The U.S. government yesterday denied a widely publicized report that nuclear weapons were stored in Iceland during the Cold War. Breaking the government's policy of neither confirming nor denying where U.S. nuclear weapons are stored overseas, the deputy chief of the U.S. Embassy in Reykjavik, Robert Sorenson, said the report in the Bulletin of Atomic Scientists was "inaccurate."

The article was based on a declassified Pentagon history that was censored, deleting the names of various countries. One of the authors, William M. Arkin, said: "We may be wrong, but the evidence surrounding the nuclear history of Iceland continues to provide suspicions."

Taiwan Bill Clears Panel

Ignoring intense lobbying by the Clinton administration, the House International Relations Committee voted 32-6 for the Taiwan Security Enhancement Act, a bill intended to strengthen U.S. commitments to the defense of Taiwan.

Originally drafted by Sen. Jesse Helms (R-N.C.), the bill was rewritten to eliminate many provisions opponents considered provocative to mainland China. But it still calls for upgrading Taiwan-U.S. military relations and would require the administration to spell out its plans for defending Taiwan in annual reports. China denounced the bill yesterday. Floor action by the full House could come next week.

Mining Ban Rider Considered

West Virginia lawmakers are considering the remaining appropriations bills as a chance to overturn a recent court decision that bans mining companies from dumping rock and earth in most of the state's streams.

Rep. Nick J. Rahall II (D-W.Va.) said the congressional delegation is seeking to block last week's decision by U.S. District Chief Judge Charles H. Haden II either through the courts, by asking the Justice Department to intervene, or by attaching language to an upcoming spending bill.

"It has put a virtual standstill to mining in our state at the moment," Rahall said, adding that two companies have already ceased operations, with a loss of more than 60 jobs. U.S. Public Interest Research Group staff attorney Lexi Shultz called the plan "another sneak attack on our environment and public health."
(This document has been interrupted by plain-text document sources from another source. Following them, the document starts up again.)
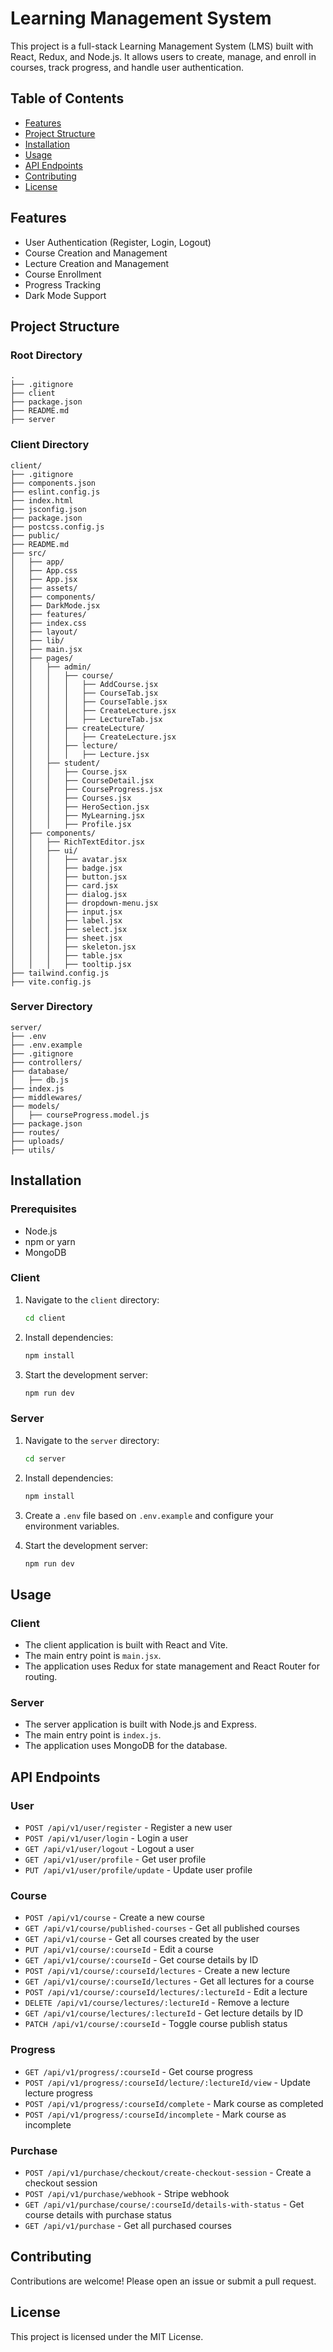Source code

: ﻿# Learning Management System

This project is a full-stack Learning Management System (LMS) built with React, Redux, and Node.js. It allows users to create, manage, and enroll in courses, track progress, and handle user authentication.

## Table of Contents

- [Features](#features)
- [Project Structure](#project-structure)
- [Installation](#installation)
- [Usage](#usage)
- [API Endpoints](#api-endpoints)
- [Contributing](#contributing)
- [License](#license)

## Features

- User Authentication (Register, Login, Logout)
- Course Creation and Management
- Lecture Creation and Management
- Course Enrollment
- Progress Tracking
- Dark Mode Support

## Project Structure

### Root Directory

    .
    ├── .gitignore
    ├── client
    ├── package.json
    ├── README.md
    ├── server

### Client Directory

    client/
    ├── .gitignore
    ├── components.json
    ├── eslint.config.js
    ├── index.html
    ├── jsconfig.json
    ├── package.json
    ├── postcss.config.js
    ├── public/
    ├── README.md
    ├── src/
    │   ├── app/
    │   ├── App.css
    │   ├── App.jsx
    │   ├── assets/
    │   ├── components/
    │   ├── DarkMode.jsx
    │   ├── features/
    │   ├── index.css
    │   ├── layout/
    │   ├── lib/
    │   ├── main.jsx
    │   ├── pages/
    │   │   ├── admin/
    │   │   │   ├── course/
    │   │   │   │   ├── AddCourse.jsx
    │   │   │   │   ├── CourseTab.jsx
    │   │   │   │   ├── CourseTable.jsx
    │   │   │   │   ├── CreateLecture.jsx
    │   │   │   │   ├── LectureTab.jsx
    │   │   │   ├── createLecture/
    │   │   │   │   ├── CreateLecture.jsx
    │   │   │   ├── lecture/
    │   │   │   │   ├── Lecture.jsx
    │   │   ├── student/
    │   │   │   ├── Course.jsx
    │   │   │   ├── CourseDetail.jsx
    │   │   │   ├── CourseProgress.jsx
    │   │   │   ├── Courses.jsx
    │   │   │   ├── HeroSection.jsx
    │   │   │   ├── MyLearning.jsx
    │   │   │   ├── Profile.jsx
    │   ├── components/
    │   │   ├── RichTextEditor.jsx
    │   │   ├── ui/
    │   │   │   ├── avatar.jsx
    │   │   │   ├── badge.jsx
    │   │   │   ├── button.jsx
    │   │   │   ├── card.jsx
    │   │   │   ├── dialog.jsx
    │   │   │   ├── dropdown-menu.jsx
    │   │   │   ├── input.jsx
    │   │   │   ├── label.jsx
    │   │   │   ├── select.jsx
    │   │   │   ├── sheet.jsx
    │   │   │   ├── skeleton.jsx
    │   │   │   ├── table.jsx
    │   │   │   ├── tooltip.jsx
    ├── tailwind.config.js
    ├── vite.config.js

### Server Directory

    server/
    ├── .env
    ├── .env.example
    ├── .gitignore
    ├── controllers/
    ├── database/
    │   ├── db.js
    ├── index.js
    ├── middlewares/
    ├── models/
    │   ├── courseProgress.model.js
    ├── package.json
    ├── routes/
    ├── uploads/
    ├── utils/

## Installation

### Prerequisites

- Node.js
- npm or yarn
- MongoDB

### Client

1. Navigate to the `client` directory:

   ```sh
   cd client
   ```

2. Install dependencies:

   ```sh
   npm install
   ```

3. Start the development server:

   ```sh
   npm run dev
   ```

### Server

1. Navigate to the `server` directory:

   ```sh
   cd server
   ```

2. Install dependencies:

   ```sh
   npm install
   ```

3. Create a `.env` file based on `.env.example` and configure your environment variables.

4. Start the development server:
   ```sh
   npm run dev
   ```

## Usage

### Client

- The client application is built with React and Vite.
- The main entry point is `main.jsx`.
- The application uses Redux for state management and React Router for routing.

### Server

- The server application is built with Node.js and Express.
- The main entry point is `index.js`.
- The application uses MongoDB for the database.

## API Endpoints

### User

- `POST /api/v1/user/register` - Register a new user
- `POST /api/v1/user/login` - Login a user
- `GET /api/v1/user/logout` - Logout a user
- `GET /api/v1/user/profile` - Get user profile
- `PUT /api/v1/user/profile/update` - Update user profile

### Course

- `POST /api/v1/course` - Create a new course
- `GET /api/v1/course/published-courses` - Get all published courses
- `GET /api/v1/course` - Get all courses created by the user
- `PUT /api/v1/course/:courseId` - Edit a course
- `GET /api/v1/course/:courseId` - Get course details by ID
- `POST /api/v1/course/:courseId/lectures` - Create a new lecture
- `GET /api/v1/course/:courseId/lectures` - Get all lectures for a course
- `POST /api/v1/course/:courseId/lectures/:lectureId` - Edit a lecture
- `DELETE /api/v1/course/lectures/:lectureId` - Remove a lecture
- `GET /api/v1/course/lectures/:lectureId` - Get lecture details by ID
- `PATCH /api/v1/course/:courseId` - Toggle course publish status

### Progress

- `GET /api/v1/progress/:courseId` - Get course progress
- `POST /api/v1/progress/:courseId/lecture/:lectureId/view` - Update lecture progress
- `POST /api/v1/progress/:courseId/complete` - Mark course as completed
- `POST /api/v1/progress/:courseId/incomplete` - Mark course as incomplete

### Purchase

- `POST /api/v1/purchase/checkout/create-checkout-session` - Create a checkout session
- `POST /api/v1/purchase/webhook` - Stripe webhook
- `GET /api/v1/purchase/course/:courseId/details-with-status` - Get course details with purchase status
- `GET /api/v1/purchase` - Get all purchased courses

## Contributing

Contributions are welcome! Please open an issue or submit a pull request.

## License

This project is licensed under the MIT License.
Paducah Regulator Proposed

Sen. Mitch McConnell (R-Ky.) called for an independent regulator to protect the environment and workers at the Paducah Gaseous Diffusion Plant, where radioactive contamination has been seeping out for decades.

At a Senate subcommittee hearing, McConnell charged that allowing the Department of Energy to simultaneously operate and regulate the site "is like putting a mouse in charge of the cheese."

Kentucky Gov. Paul Patton told the panel state experts believe underground plumes of contamination already are depositing radioactive Technetium-99 into the Ohio River.